# Dataset records
● ● ● ● ● ● ●
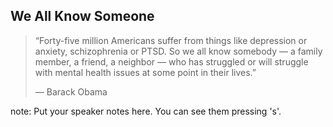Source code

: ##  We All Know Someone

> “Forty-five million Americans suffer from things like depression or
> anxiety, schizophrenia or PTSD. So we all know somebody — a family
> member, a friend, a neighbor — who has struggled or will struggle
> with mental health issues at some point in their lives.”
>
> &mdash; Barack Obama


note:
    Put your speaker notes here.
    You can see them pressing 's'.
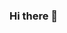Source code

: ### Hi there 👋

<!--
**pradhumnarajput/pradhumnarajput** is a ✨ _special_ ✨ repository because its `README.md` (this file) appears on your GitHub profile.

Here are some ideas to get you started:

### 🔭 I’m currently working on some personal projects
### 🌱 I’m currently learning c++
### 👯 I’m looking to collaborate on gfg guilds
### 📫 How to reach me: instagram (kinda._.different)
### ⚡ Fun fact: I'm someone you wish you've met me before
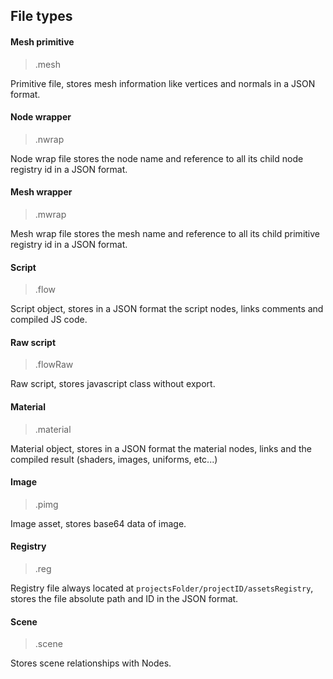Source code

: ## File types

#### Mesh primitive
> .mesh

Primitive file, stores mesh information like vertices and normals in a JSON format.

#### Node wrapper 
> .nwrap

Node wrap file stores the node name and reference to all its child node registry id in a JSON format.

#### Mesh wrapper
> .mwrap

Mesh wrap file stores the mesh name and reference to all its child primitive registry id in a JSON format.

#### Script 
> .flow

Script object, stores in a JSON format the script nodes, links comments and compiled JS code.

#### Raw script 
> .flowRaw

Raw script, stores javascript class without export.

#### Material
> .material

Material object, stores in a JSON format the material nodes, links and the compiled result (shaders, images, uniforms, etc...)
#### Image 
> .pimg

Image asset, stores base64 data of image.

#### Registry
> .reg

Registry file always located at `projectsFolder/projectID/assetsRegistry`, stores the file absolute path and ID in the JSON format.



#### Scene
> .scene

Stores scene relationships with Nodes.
● ● ● ● ● ● ●
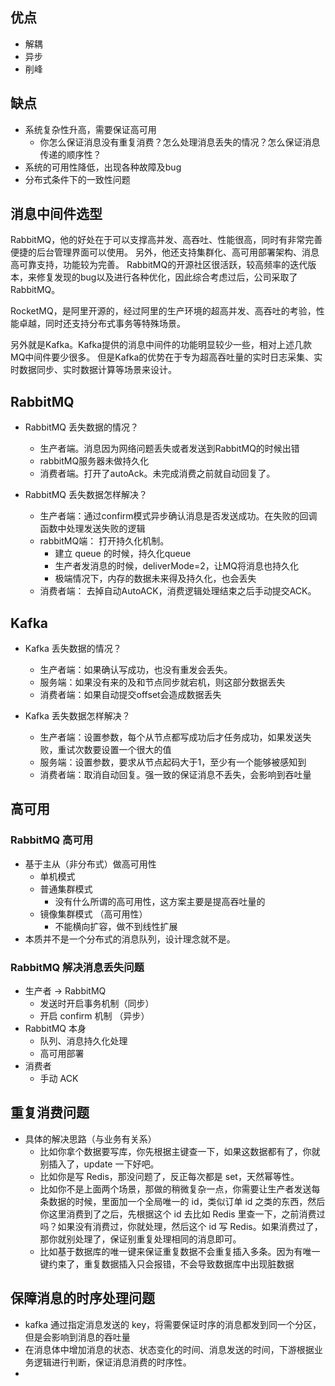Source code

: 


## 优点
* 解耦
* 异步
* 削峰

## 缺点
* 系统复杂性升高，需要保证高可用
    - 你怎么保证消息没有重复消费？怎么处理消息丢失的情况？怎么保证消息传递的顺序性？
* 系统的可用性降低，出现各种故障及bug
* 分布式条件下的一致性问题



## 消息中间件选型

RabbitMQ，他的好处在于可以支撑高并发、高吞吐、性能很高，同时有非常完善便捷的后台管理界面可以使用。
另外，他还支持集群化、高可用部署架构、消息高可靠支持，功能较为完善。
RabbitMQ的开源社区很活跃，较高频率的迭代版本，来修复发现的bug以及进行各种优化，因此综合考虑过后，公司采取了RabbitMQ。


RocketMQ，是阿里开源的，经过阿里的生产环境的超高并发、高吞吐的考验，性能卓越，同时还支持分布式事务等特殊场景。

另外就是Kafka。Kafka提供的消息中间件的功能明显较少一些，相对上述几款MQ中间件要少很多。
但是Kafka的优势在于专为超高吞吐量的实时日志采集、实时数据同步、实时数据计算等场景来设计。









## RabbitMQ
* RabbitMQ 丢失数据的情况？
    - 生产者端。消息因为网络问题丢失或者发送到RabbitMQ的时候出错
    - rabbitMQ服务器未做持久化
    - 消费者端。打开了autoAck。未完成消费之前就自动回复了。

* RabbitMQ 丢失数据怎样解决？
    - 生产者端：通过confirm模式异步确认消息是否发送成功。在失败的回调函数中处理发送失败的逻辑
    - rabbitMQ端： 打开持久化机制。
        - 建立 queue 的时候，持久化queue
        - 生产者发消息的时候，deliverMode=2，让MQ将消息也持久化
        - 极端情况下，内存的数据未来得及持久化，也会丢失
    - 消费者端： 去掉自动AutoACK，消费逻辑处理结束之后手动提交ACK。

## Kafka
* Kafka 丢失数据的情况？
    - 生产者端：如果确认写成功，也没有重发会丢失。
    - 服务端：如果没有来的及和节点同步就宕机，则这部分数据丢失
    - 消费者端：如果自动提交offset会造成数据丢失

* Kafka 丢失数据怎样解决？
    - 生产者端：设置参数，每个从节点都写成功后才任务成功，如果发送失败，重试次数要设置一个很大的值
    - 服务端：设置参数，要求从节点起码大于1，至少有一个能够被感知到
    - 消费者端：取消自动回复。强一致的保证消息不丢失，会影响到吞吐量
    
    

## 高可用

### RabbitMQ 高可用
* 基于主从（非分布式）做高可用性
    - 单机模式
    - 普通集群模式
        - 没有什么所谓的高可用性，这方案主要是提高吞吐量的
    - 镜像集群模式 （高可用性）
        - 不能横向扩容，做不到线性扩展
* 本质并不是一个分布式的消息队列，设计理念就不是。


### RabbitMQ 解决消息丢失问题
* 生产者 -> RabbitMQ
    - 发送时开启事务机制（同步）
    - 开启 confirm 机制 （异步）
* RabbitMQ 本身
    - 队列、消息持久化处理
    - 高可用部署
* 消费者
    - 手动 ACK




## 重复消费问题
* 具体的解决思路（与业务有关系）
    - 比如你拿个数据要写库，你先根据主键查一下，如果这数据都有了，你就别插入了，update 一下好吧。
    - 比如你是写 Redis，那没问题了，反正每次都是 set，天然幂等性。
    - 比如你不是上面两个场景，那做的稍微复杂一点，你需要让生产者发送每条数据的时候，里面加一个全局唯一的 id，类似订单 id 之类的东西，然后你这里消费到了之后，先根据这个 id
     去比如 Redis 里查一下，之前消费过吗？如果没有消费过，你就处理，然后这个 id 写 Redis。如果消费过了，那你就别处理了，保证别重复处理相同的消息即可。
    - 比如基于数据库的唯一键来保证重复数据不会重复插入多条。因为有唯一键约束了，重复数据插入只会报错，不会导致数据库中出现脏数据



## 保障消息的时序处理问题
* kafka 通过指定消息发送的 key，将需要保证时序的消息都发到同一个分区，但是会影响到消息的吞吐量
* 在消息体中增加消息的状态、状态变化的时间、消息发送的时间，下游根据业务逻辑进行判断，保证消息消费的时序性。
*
● ● ● ● ● ● ●
# About this exercise
Sift through the material above and copy each line that holds "name".

# Answer area
Node wrap file stores the node name and reference to all its child node registry id in a JSON format.
Mesh wrap file stores the mesh name and reference to all its child primitive registry id in a JSON format.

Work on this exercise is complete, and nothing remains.